Building a Local MongoDB Sharded Cluster with Docker

This tutorial guides you through setting up a local MongoDB sharded cluster using Docker. This setup is ideal for development and testing, providing an environment that closely resembles a production sharded deployment.

Target Audience: Developers needing a local, sharded MongoDB instance.
Prerequisites:

Docker installed (https://docs.docker.com/get-docker/)
Docker Compose installed (usually included with Docker Desktop)
Basic understanding of Docker and MongoDB concepts (sharding, replica sets).
A text editor.
A terminal or command prompt.

Why a Local Sharded Cluster?

Transaction Support: The main reason is that when developing/testing transaction in MongoDB basic MongoDB containers wont containers wont work, you need a cluster not a single node.
*Realistic Development: * Test application logic against a sharded environment.
Performance Insights: Understand query behavior across shards.
Isolation: Avoid conflicts with shared development databases.

Cluster Architecture

We will build a minimal sharded cluster consisting of:

Config Server Replica Set (1 Node): Stores cluster metadata. (Port: 27018)
Shard Replica Set (1 Node): Stores a portion of the data. (Port: 27019)
Mongos Router (1 Instance): The entry point for applications. (Port: 27017)

All components will run within a single Docker container, orchestrated by a startup script.

Step 1: Project Setup

Create a dedicated directory for this setup.
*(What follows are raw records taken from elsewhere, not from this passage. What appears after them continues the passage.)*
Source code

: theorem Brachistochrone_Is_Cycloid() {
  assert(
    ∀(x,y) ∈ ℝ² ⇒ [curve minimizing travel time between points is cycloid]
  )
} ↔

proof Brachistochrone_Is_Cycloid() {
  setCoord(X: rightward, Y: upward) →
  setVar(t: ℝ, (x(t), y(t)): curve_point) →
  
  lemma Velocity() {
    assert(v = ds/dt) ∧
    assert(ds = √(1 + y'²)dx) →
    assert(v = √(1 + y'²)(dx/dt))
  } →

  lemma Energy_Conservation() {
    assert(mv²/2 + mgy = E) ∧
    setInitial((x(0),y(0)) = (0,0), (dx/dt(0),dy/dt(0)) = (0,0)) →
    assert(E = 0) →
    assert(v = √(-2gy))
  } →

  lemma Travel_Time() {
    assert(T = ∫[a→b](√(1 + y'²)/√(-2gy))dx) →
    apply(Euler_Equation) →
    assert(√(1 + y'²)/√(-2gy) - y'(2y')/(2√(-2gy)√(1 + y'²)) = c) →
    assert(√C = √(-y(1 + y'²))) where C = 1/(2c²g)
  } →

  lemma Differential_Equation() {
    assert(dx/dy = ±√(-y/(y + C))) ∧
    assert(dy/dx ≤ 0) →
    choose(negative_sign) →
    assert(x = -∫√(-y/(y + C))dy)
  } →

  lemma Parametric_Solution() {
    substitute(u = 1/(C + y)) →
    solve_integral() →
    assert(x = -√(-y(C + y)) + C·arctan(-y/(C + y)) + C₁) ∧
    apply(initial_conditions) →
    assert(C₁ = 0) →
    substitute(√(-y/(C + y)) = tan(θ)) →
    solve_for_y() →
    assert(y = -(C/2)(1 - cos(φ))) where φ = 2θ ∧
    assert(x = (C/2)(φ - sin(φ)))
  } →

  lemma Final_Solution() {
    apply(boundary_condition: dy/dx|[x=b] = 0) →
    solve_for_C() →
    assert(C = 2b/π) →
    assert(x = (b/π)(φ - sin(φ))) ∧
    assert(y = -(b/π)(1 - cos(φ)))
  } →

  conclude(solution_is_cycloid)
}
Let's call it mongodb-dev.
```
mkdir mongodb-dev
cd mongodb-dev
```
Inside mongodb-dev, we will create the necessary configuration and script files.

Step 2: Create Initialization Scripts

These JavaScript files contain commands run by mongosh to initialize the replica sets and register the shard.

init-replica.js (Initialize Config Server Replica Set)

Create a file named init-replica.js with the following content:

// init-replica.js
rs.initiate({
  _id: "configReplSet",
  configsvr: true,
  members: [
    { _id: 0, host: "localhost:27018" }
  ]
});

Explanation: This initiates a replica set named configReplSet, marks it as a config server (configsvr: true), and adds the mongod instance running on localhost:27018 as its only member.

init-shard.js (Initialize Shard Replica Set)

Create a file named init-shard.js with the following content:

// init-shard.js
rs.initiate({
  _id: "shard1",
  members: [
    { _id: 0, host: "localhost:27019" }
  ]
});

Explanation: This initiates a regular replica set named shard1 with the mongod instance running on localhost:27019 as its only member.

init-router.js (Add Shard to Cluster)
- Create a file named init-router.js with the following content:
```
// init-router.js
sh.addShard("shard1/localhost:27019");
```

Explanation: This command, run against the mongos router, tells the cluster about the shard1 replica set located at localhost:27019.

Step 3: Create the Dockerfile

This file defines the Docker image for our cluster.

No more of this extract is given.